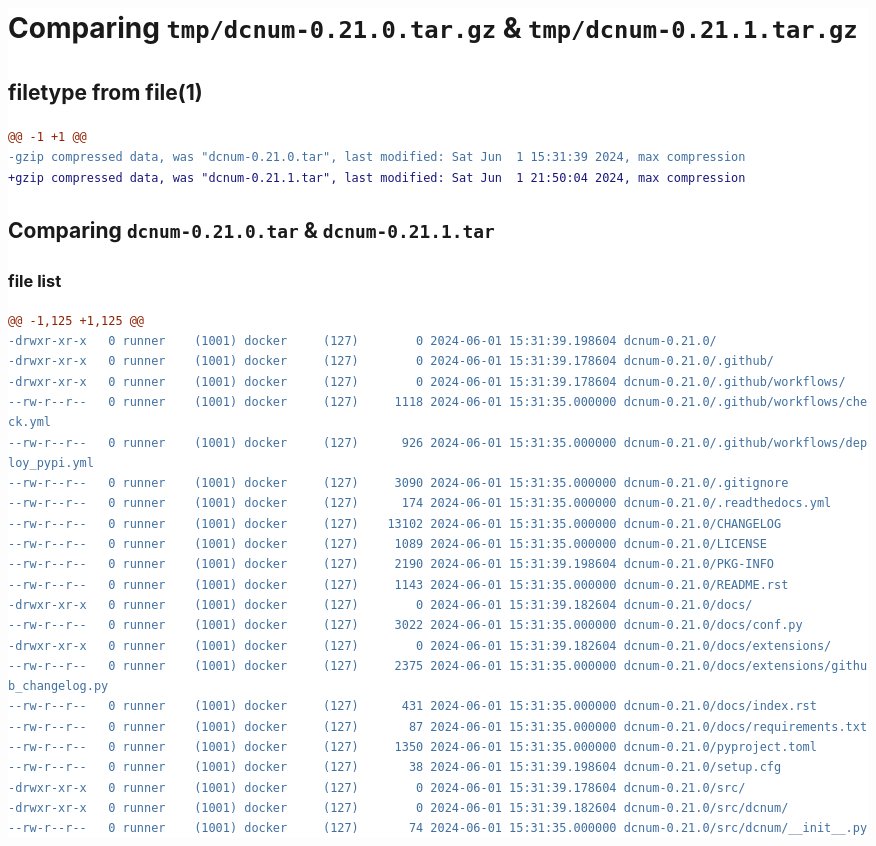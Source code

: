 # Comparing `tmp/dcnum-0.21.0.tar.gz` & `tmp/dcnum-0.21.1.tar.gz`

## filetype from file(1)

```diff
@@ -1 +1 @@
-gzip compressed data, was "dcnum-0.21.0.tar", last modified: Sat Jun  1 15:31:39 2024, max compression
+gzip compressed data, was "dcnum-0.21.1.tar", last modified: Sat Jun  1 21:50:04 2024, max compression
```

## Comparing `dcnum-0.21.0.tar` & `dcnum-0.21.1.tar`

### file list

```diff
@@ -1,125 +1,125 @@
-drwxr-xr-x   0 runner    (1001) docker     (127)        0 2024-06-01 15:31:39.198604 dcnum-0.21.0/
-drwxr-xr-x   0 runner    (1001) docker     (127)        0 2024-06-01 15:31:39.178604 dcnum-0.21.0/.github/
-drwxr-xr-x   0 runner    (1001) docker     (127)        0 2024-06-01 15:31:39.178604 dcnum-0.21.0/.github/workflows/
--rw-r--r--   0 runner    (1001) docker     (127)     1118 2024-06-01 15:31:35.000000 dcnum-0.21.0/.github/workflows/check.yml
--rw-r--r--   0 runner    (1001) docker     (127)      926 2024-06-01 15:31:35.000000 dcnum-0.21.0/.github/workflows/deploy_pypi.yml
--rw-r--r--   0 runner    (1001) docker     (127)     3090 2024-06-01 15:31:35.000000 dcnum-0.21.0/.gitignore
--rw-r--r--   0 runner    (1001) docker     (127)      174 2024-06-01 15:31:35.000000 dcnum-0.21.0/.readthedocs.yml
--rw-r--r--   0 runner    (1001) docker     (127)    13102 2024-06-01 15:31:35.000000 dcnum-0.21.0/CHANGELOG
--rw-r--r--   0 runner    (1001) docker     (127)     1089 2024-06-01 15:31:35.000000 dcnum-0.21.0/LICENSE
--rw-r--r--   0 runner    (1001) docker     (127)     2190 2024-06-01 15:31:39.198604 dcnum-0.21.0/PKG-INFO
--rw-r--r--   0 runner    (1001) docker     (127)     1143 2024-06-01 15:31:35.000000 dcnum-0.21.0/README.rst
-drwxr-xr-x   0 runner    (1001) docker     (127)        0 2024-06-01 15:31:39.182604 dcnum-0.21.0/docs/
--rw-r--r--   0 runner    (1001) docker     (127)     3022 2024-06-01 15:31:35.000000 dcnum-0.21.0/docs/conf.py
-drwxr-xr-x   0 runner    (1001) docker     (127)        0 2024-06-01 15:31:39.182604 dcnum-0.21.0/docs/extensions/
--rw-r--r--   0 runner    (1001) docker     (127)     2375 2024-06-01 15:31:35.000000 dcnum-0.21.0/docs/extensions/github_changelog.py
--rw-r--r--   0 runner    (1001) docker     (127)      431 2024-06-01 15:31:35.000000 dcnum-0.21.0/docs/index.rst
--rw-r--r--   0 runner    (1001) docker     (127)       87 2024-06-01 15:31:35.000000 dcnum-0.21.0/docs/requirements.txt
--rw-r--r--   0 runner    (1001) docker     (127)     1350 2024-06-01 15:31:35.000000 dcnum-0.21.0/pyproject.toml
--rw-r--r--   0 runner    (1001) docker     (127)       38 2024-06-01 15:31:39.198604 dcnum-0.21.0/setup.cfg
-drwxr-xr-x   0 runner    (1001) docker     (127)        0 2024-06-01 15:31:39.178604 dcnum-0.21.0/src/
-drwxr-xr-x   0 runner    (1001) docker     (127)        0 2024-06-01 15:31:39.182604 dcnum-0.21.0/src/dcnum/
--rw-r--r--   0 runner    (1001) docker     (127)       74 2024-06-01 15:31:35.000000 dcnum-0.21.0/src/dcnum/__init__.py
```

********************

_Work item_
Line by line, return the listing above exactly, dropping every picture.

_Exercise output_
Source code

: # Comparing `tmp/dcnum-0.21.0.tar.gz` & `tmp/dcnum-0.21.1.tar.gz`

## filetype from file(1)

```diff
@@ -1 +1 @@
-gzip compressed data, was "dcnum-0.21.0.tar", last modified: Sat Jun  1 15:31:39 2024, max compression
+gzip compressed data, was "dcnum-0.21.1.tar", last modified: Sat Jun  1 21:50:04 2024, max compression
```

## Comparing `dcnum-0.21.0.tar` & `dcnum-0.21.1.tar`

### file list

```diff
@@ -1,125 +1,125 @@
-drwxr-xr-x   0 runner    (1001) docker     (127)        0 2024-06-01 15:31:39.198604 dcnum-0.21.0/
-drwxr-xr-x   0 runner    (1001) docker     (127)        0 2024-06-01 15:31:39.178604 dcnum-0.21.0/.github/
-drwxr-xr-x   0 runner    (1001) docker     (127)        0 2024-06-01 15:31:39.178604 dcnum-0.21.0/.github/workflows/
--rw-r--r--   0 runner    (1001) docker     (127)     1118 2024-06-01 15:31:35.000000 dcnum-0.21.0/.github/workflows/check.yml
--rw-r--r--   0 runner    (1001) docker     (127)      926 2024-06-01 15:31:35.000000 dcnum-0.21.0/.github/workflows/deploy_pypi.yml
--rw-r--r--   0 runner    (1001) docker     (127)     3090 2024-06-01 15:31:35.000000 dcnum-0.21.0/.gitignore
--rw-r--r--   0 runner    (1001) docker     (127)      174 2024-06-01 15:31:35.000000 dcnum-0.21.0/.readthedocs.yml
--rw-r--r--   0 runner    (1001) docker     (127)    13102 2024-06-01 15:31:35.000000 dcnum-0.21.0/CHANGELOG
--rw-r--r--   0 runner    (1001) docker     (127)     1089 2024-06-01 15:31:35.000000 dcnum-0.21.0/LICENSE
--rw-r--r--   0 runner    (1001) docker     (127)     2190 2024-06-01 15:31:39.198604 dcnum-0.21.0/PKG-INFO
--rw-r--r--   0 runner    (1001) docker     (127)     1143 2024-06-01 15:31:35.000000 dcnum-0.21.0/README.rst
-drwxr-xr-x   0 runner    (1001) docker     (127)        0 2024-06-01 15:31:39.182604 dcnum-0.21.0/docs/
--rw-r--r--   0 runner    (1001) docker     (127)     3022 2024-06-01 15:31:35.000000 dcnum-0.21.0/docs/conf.py
-drwxr-xr-x   0 runner    (1001) docker     (127)        0 2024-06-01 15:31:39.182604 dcnum-0.21.0/docs/extensions/
--rw-r--r--   0 runner    (1001) docker     (127)     2375 2024-06-01 15:31:35.000000 dcnum-0.21.0/docs/extensions/github_changelog.py
--rw-r--r--   0 runner    (1001) docker     (127)      431 2024-06-01 15:31:35.000000 dcnum-0.21.0/docs/index.rst
--rw-r--r--   0 runner    (1001) docker     (127)       87 2024-06-01 15:31:35.000000 dcnum-0.21.0/docs/requirements.txt
--rw-r--r--   0 runner    (1001) docker     (127)     1350 2024-06-01 15:31:35.000000 dcnum-0.21.0/pyproject.toml
--rw-r--r--   0 runner    (1001) docker     (127)       38 2024-06-01 15:31:39.198604 dcnum-0.21.0/setup.cfg
-drwxr-xr-x   0 runner    (1001) docker     (127)        0 2024-06-01 15:31:39.178604 dcnum-0.21.0/src/
-drwxr-xr-x   0 runner    (1001) docker     (127)        0 2024-06-01 15:31:39.182604 dcnum-0.21.0/src/dcnum/
--rw-r--r--   0 runner    (1001) docker     (127)       74 2024-06-01 15:31:35.000000 dcnum-0.21.0/src/dcnum/__init__.py
```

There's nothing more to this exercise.